The Veris hardware and software is designed around needs of prepress proofing services with some notable features founded on process automation and process control principles.

The Veris uses an automated stack fed media tray. The printer incorporates a small video camera that is used to scan media marks printed on the edges of the media. These are effectively like two-dimensional bar-code marks that uniquely identify each sheet of media and contain other information such as the media type and even the lot number the media was produced from. The software prevents the media from being printed on more than twice - it is possible to print on one half of the media, flip the media around and print on the other half. The software also prevents the wrong type of media from being used for the wrong job, and can search for the correct media from the input tray of the printer.
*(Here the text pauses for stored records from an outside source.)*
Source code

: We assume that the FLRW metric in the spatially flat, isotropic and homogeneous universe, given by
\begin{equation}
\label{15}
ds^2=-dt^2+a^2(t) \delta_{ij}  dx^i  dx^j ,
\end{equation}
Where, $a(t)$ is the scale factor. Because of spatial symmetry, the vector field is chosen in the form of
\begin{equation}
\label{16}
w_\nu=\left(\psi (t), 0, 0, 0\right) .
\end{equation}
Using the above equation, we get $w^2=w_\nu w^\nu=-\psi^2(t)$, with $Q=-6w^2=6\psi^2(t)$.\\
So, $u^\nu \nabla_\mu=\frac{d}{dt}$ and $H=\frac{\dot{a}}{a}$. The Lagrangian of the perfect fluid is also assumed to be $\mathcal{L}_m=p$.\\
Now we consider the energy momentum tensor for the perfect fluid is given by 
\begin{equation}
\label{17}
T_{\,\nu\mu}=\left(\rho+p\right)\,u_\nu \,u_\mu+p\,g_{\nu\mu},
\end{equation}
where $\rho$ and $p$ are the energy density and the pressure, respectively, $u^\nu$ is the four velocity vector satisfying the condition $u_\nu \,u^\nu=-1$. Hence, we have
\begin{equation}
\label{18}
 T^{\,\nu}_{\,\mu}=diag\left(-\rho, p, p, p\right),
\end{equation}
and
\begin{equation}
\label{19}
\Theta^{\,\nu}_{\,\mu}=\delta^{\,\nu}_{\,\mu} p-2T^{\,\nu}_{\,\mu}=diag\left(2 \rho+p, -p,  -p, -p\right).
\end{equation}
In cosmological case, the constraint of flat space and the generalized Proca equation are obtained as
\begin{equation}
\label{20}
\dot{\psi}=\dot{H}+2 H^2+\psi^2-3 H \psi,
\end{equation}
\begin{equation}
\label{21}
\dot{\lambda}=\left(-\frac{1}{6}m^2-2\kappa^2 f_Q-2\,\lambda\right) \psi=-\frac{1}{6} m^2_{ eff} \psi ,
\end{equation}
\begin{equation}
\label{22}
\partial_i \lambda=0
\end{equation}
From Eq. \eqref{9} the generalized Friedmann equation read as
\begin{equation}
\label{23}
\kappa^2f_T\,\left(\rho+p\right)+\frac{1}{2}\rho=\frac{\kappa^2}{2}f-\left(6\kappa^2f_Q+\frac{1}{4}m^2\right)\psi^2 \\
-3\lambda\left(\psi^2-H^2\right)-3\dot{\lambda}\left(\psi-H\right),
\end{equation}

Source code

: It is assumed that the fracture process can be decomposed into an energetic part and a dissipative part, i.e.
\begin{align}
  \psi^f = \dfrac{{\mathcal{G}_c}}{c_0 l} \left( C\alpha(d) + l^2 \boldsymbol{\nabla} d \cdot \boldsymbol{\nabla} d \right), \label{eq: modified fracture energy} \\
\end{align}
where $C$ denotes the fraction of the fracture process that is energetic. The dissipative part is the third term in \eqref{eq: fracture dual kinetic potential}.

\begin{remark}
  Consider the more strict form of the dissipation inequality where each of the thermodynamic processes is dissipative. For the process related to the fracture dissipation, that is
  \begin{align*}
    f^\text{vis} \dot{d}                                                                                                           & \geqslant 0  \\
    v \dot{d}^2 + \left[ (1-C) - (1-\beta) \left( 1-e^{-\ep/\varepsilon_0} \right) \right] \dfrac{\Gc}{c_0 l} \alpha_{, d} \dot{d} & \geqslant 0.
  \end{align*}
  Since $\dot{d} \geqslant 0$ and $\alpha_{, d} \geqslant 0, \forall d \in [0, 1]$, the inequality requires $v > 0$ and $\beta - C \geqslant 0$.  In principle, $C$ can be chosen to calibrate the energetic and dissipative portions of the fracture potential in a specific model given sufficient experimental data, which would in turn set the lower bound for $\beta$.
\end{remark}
Later models of the Veris include an in-line spectrophotometer to further automate the calibration of the printer and verify the color standard of proofs printed. Around the same time Hewlett Packard added an in-line spectrophotometer to their HP 2100 printer. Years later Epson added an in-line spectrophotometer to their Stylus 7900/9900 printer line.

The Veris software evolved into the Kodak Proofing Software which is used to support Kodak's Approval and Matchprint InkJet solutions.